SECURITIES AND EXCHANGE COMMISSION

Washington, D.C. 20549

 

 

FORM 8-K

 

 

CURRENT REPORT

Pursuant to Section 13 or 15(d) of the

Securities Exchange Act of 1934

Date of Report (Date of earliest event reported)

July 11, 2013

 

 

NUVERRA ENVIRONMENTAL SOLUTIONS, INC.

(Exact name of registrant as specified in its charter)

 

 

 

Delaware   001-33816   26-0287117

(State or other jurisdiction

of incorporation)

 

(Commission

File Number)

 

(IRS Employer

Identification No.)

14646 N. Kierland Blvd., Suite 260, Scottsdale, Arizona 85254

(Address of principal executive offices) (Zip Code)

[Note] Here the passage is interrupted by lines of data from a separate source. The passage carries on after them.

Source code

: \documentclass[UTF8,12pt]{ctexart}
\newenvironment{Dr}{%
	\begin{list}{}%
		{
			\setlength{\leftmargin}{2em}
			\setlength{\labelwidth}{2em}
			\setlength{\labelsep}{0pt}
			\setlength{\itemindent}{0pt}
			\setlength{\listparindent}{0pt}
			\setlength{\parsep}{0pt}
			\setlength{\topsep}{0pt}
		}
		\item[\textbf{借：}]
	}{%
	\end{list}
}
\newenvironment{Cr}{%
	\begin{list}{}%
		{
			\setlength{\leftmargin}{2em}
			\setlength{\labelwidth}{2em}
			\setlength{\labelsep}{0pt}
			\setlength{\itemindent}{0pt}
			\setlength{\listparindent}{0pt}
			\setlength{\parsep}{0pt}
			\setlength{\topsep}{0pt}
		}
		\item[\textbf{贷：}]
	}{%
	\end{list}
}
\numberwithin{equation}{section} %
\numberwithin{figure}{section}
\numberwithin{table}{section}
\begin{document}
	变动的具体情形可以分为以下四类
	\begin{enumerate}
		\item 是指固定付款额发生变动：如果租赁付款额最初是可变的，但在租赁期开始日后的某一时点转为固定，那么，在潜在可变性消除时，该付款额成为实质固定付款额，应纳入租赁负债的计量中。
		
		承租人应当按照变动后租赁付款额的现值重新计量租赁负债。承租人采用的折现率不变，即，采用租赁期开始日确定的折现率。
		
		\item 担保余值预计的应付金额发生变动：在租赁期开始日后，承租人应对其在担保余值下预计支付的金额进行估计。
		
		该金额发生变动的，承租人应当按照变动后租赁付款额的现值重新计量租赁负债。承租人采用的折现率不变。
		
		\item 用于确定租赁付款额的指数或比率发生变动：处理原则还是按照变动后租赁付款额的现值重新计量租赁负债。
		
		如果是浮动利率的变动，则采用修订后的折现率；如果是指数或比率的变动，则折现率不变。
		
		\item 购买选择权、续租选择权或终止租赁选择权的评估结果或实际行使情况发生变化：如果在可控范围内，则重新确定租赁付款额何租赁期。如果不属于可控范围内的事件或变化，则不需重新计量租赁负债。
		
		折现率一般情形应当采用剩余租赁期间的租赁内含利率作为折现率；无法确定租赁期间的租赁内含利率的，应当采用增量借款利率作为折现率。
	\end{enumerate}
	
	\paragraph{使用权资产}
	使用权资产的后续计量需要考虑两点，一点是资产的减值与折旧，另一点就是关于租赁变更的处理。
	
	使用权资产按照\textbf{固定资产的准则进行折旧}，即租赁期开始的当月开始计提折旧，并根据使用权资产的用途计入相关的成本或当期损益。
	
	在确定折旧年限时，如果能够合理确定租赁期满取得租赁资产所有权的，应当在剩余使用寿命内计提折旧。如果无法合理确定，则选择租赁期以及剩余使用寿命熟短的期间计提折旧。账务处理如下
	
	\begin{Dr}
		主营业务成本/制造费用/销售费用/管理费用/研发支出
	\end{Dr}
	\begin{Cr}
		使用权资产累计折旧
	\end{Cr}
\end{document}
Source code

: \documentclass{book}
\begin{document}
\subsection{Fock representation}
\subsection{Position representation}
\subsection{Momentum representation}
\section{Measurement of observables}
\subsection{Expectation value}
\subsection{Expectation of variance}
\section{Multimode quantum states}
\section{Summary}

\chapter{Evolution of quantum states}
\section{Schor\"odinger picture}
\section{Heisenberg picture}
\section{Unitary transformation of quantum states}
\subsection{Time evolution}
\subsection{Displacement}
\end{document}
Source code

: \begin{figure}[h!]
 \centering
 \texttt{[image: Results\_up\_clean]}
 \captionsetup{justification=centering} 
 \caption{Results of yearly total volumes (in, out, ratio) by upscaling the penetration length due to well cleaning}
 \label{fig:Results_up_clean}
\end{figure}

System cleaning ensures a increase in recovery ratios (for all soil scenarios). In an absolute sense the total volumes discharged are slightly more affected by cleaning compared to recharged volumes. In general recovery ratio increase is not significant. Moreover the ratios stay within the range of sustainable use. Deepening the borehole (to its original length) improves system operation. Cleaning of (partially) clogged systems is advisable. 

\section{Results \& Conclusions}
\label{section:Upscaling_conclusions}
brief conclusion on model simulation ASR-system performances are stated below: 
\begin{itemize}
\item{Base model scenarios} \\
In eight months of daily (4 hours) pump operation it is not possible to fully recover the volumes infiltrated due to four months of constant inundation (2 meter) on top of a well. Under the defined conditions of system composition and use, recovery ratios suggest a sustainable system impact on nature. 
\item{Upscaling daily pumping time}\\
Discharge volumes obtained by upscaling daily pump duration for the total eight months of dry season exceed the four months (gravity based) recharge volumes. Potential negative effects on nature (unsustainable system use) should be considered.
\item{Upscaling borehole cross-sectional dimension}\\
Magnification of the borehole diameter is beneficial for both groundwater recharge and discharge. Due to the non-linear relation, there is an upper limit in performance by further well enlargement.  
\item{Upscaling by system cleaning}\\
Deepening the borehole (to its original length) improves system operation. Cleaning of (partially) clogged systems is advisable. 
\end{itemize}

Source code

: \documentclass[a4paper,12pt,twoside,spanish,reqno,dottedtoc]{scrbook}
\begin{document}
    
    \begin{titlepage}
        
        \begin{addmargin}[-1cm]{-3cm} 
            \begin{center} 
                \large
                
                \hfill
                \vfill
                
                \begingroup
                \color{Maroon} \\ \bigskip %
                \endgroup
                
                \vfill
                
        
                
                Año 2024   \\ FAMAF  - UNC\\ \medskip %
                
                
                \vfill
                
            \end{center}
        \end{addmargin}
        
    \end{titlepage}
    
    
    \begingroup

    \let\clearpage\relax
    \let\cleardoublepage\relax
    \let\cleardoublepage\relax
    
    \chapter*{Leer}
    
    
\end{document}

Registrant’s telephone number, including area code

(602) 903-7802

Not Applicable

(Former name or former address, if changed since last report)

 

 

Check the appropriate box below if the Form 8-K filing is intended to simultaneously satisfy the filing obligation of the registrant under any of the following provisions (see General Instruction A.2. below):

 

¨ Written communications pursuant to Rule 425 under the Securities Act (17 CFR 230.425)

 

¨ Soliciting material pursuant to Rule 14a-12 under the Exchange Act (17 CRF 240.14a-12)

 

¨ Pre-commencement communications pursuant to Rule 14d-2(b) under the Exchange Act (17 CFR 240.14d-2(b))

 

¨ Pre-commencement communications pursuant to Rule 13e-4(c) under the Exchange Act (17 CFR 240.13e-4(c))

 

 

 


ITEM 8.01 Other Events

On July 11, 2013, Nuverra Environmental Solutions, Inc., a Delaware corporation, announced that it closed its offer to exchange $150,000,000 in aggregate principal amount of 9.875% Senior Notes due 2018, which have been registered under the United States Securities Act of 1933, as amended (the “Securities Act”), for an equal aggregate principal amount of its outstanding 9.875% Senior Notes due 2018 (the “Old Notes”) that were originally issued on December 5, 2012, in a transaction exempt from registration under the Securities Act. An aggregate of $150,000,000 in principal amount, or 100%, of the Old Notes were tendered in the exchange offer, which expired at 5:00 p.m., New York City time, on July 10, 2013.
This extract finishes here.